Cooking & kitchen · 220

Rice and water ratio

How much water is needed for the entered dry rice and ratio?

Your numbers

g
×
g

Quick answer

What does the Rice and water ratio calculate?

How much water is needed for the entered dry rice and ratio? This calculator uses dry rice, water-to-rice ratio, and extra water for evaporation to estimate water for the rice immediately in your browser.

With the values currently entered, the result is 17 ozcooking water. It also shows water before evaporation allowance, and dry rice and water combined.

How to use the Rice and water ratio

  1. Replace the example values with your own numbers.
  2. Review the result and supporting figures as they update automatically.
  3. Check the formula and assumptions before using the estimate for a decision.

Inputs used

  • Dry rice — entered in g
  • Water-to-rice ratio — entered in ×
  • Extra water for evaporation — entered in g

Rice and water ratio formula

Dry rice × water ratio + evaporation allowance

Assumptions

  • The chosen ratio matches the rice type and cooking method.
  • Rinsing water is excluded.

Practical guide

Rice and water ratio example and edge cases

How much water is needed for the entered dry rice and ratio? Let's use a concrete example, then look at the assumptions that can move the answer.

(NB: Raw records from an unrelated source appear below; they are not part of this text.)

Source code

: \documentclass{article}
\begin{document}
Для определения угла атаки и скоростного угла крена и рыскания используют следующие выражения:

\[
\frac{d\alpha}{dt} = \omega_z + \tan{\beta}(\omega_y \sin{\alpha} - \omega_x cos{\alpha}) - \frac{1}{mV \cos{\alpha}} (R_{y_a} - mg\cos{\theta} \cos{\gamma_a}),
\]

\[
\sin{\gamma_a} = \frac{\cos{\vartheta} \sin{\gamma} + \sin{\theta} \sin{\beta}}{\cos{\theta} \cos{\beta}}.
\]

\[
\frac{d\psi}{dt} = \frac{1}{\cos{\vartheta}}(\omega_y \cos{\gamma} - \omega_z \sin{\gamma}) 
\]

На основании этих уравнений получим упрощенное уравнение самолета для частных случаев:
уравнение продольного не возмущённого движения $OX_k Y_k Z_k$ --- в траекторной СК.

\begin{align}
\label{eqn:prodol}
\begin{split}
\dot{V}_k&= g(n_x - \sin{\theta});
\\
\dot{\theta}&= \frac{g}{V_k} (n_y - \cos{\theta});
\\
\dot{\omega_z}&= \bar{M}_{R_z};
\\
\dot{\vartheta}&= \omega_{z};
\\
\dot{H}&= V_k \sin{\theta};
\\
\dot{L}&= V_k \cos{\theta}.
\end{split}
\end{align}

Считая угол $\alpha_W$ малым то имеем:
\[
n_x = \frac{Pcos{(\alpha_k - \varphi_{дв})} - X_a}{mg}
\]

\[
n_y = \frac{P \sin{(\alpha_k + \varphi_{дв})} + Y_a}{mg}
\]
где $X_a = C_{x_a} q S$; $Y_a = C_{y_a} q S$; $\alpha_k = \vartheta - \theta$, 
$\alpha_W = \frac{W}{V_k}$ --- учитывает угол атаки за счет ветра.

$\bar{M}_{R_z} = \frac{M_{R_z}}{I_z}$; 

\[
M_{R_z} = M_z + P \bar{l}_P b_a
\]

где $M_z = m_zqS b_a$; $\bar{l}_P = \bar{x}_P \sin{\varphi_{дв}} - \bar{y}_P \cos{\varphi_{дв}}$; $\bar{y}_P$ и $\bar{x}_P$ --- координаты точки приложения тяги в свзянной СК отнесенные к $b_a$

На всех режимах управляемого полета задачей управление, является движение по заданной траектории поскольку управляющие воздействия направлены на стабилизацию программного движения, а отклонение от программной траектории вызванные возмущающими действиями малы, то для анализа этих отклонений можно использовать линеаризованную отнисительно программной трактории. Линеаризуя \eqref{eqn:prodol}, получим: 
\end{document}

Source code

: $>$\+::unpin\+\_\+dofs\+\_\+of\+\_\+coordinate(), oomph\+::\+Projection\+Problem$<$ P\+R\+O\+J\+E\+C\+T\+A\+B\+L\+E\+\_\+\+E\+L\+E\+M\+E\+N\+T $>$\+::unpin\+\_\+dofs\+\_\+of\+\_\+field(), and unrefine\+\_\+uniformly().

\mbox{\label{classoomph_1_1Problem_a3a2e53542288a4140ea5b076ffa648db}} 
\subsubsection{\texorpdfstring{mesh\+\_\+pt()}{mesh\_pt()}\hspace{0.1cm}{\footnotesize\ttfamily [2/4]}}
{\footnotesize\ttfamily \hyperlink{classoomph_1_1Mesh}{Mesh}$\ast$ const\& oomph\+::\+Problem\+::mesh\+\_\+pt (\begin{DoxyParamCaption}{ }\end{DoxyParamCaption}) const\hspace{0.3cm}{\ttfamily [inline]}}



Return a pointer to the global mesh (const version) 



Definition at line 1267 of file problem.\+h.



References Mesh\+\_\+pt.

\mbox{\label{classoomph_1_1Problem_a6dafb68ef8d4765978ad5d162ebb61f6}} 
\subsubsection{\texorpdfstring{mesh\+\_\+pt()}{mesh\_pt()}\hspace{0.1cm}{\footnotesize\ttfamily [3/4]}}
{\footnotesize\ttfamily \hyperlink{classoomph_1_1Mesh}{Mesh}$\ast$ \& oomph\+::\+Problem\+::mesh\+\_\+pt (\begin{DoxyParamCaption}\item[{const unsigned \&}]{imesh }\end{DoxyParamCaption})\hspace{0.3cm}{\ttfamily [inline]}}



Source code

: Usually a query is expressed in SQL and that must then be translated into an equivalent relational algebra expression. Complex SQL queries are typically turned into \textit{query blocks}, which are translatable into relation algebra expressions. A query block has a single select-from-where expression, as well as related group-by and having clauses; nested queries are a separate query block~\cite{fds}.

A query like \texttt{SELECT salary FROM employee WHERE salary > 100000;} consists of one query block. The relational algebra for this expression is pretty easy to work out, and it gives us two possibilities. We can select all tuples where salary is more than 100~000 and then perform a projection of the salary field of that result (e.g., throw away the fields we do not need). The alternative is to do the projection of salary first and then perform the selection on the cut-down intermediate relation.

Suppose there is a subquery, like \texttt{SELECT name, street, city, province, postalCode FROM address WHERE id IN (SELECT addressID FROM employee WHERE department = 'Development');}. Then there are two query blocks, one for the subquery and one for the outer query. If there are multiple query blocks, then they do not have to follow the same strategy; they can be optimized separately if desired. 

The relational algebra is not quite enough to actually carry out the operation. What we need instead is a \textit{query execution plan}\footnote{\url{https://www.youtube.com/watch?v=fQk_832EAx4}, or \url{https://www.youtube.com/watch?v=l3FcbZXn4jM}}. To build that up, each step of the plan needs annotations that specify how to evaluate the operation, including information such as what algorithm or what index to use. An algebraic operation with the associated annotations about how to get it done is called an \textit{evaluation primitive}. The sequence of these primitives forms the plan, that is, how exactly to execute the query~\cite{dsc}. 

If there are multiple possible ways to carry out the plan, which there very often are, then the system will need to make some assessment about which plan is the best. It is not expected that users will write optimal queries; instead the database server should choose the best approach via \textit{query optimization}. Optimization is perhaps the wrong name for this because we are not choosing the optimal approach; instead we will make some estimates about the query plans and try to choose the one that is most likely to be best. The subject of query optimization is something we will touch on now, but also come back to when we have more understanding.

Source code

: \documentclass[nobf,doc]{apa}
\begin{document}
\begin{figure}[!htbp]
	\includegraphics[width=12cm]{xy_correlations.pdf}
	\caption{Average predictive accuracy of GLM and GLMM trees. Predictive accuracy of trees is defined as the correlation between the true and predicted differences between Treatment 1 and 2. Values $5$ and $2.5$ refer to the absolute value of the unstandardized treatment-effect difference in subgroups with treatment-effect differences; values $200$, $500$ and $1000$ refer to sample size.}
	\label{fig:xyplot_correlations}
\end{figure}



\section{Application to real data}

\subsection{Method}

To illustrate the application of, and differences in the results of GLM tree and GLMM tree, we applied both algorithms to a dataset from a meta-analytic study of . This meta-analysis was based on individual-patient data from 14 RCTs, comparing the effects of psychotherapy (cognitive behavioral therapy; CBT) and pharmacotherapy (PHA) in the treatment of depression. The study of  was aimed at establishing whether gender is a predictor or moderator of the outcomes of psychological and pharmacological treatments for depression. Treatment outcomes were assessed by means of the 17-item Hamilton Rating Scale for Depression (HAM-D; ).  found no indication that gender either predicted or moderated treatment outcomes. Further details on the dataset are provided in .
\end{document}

Example: A practical rice and water ratio scenario

For this example, use dry rice of 300 g, water-to-rice ratio of 1.5 ×, and extra water for evaporation of 30 g. These are starting values, so replace them with numbers that match your situation.

Dry rice
300 g
Water-to-rice ratio
1.5 ×
Extra water for evaporation
30 g

Calculated result17 ozcooking water

Start with cooking water. Then check water before evaporation allowance, and dry rice and water combined to understand what sits behind the main result.

Example results use the default display profile. The calculator above follows your selected country and units.

How to read the result

  • Read the main result first. The supporting figures for water before evaporation allowance, and dry rice and water combined explain how the estimate is built.
  • The method is Dry rice × water ratio + evaporation allowance. Keep the units consistent and use values from the same time period.

Edge cases worth checking

When dry rice is unusual

The chosen ratio matches the rice type and cooking method. Double-check this input before relying on the result.

When extra water for evaporation is uncertain

Rinsing water is excluded. Run a lower and higher value to see a useful range.

What changes the result most

Dry rice

Change dry rice on its own first. This shows how strongly it affects the answer.

Water-to-rice ratio

Change water-to-rice ratio on its own first. This shows how strongly it affects the answer.

Extra water for evaporation

Change extra water for evaporation on its own first. This shows how strongly it affects the answer.

Try a different scenario

Small changes show whether the answer is stable or sensitive.

Dry rice: 10% lower

270 g

15 ozcooking water

Dry rice: 10% higher

330 g

19 ozcooking water

Water-to-rice ratio: 10% higher

1.65 ×

19 ozcooking water

Common mistakes

Check dry rice

The chosen ratio matches the rice type and cooking method. Make sure this matches the number you enter.

Keep extra water for evaporation consistent

Rinsing water is excluded. Use the same units and time period throughout the calculation.

Do not rely on one rice and water ratio scenario

Run a cautious case and an optimistic case. The range is often more useful than one exact-looking number.

Use this result well

Use it for

How much water is needed for the entered dry rice and ratio?

Do not use it as

Taste, ingredient behavior, food safety, and equipment can require adjustments.